→ Exercise aim: Copy out each line of the data holding "Fortnite".

→ Records to use:
· · ·
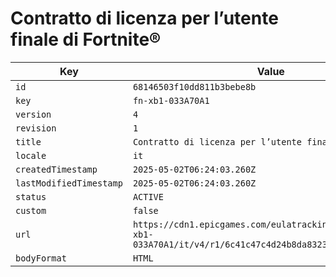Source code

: # Contratto di licenza per l’utente finale di Fortnite®

| Key | Value |
| --- | ----- |
| `id` | `68146503f10dd811b3bebe8b` |
| `key` | `fn-xb1-033A70A1` |
| `version` | `4` |
| `revision` | `1` |
| `title` | `Contratto di licenza per l’utente finale di Fortnite®` |
| `locale` | `it` |
| `createdTimestamp` | `2025-05-02T06:24:03.260Z` |
| `lastModifiedTimestamp` | `2025-05-02T06:24:03.260Z` |
| `status` | `ACTIVE` |
| `custom` | `false` |
| `url` | `https://cdn1.epicgames.com/eulatracking-download/fn-xb1-033A70A1/it/v4/r1/6c41c47c4d24b8da8323c62118ddf0a0.pdf` |
| `bodyFormat` | `HTML` |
· · ·
→ Expected output:
: # Contratto di licenza per l’utente finale di Fortnite®
| `title` | `Contratto di licenza per l’utente finale di Fortnite®` |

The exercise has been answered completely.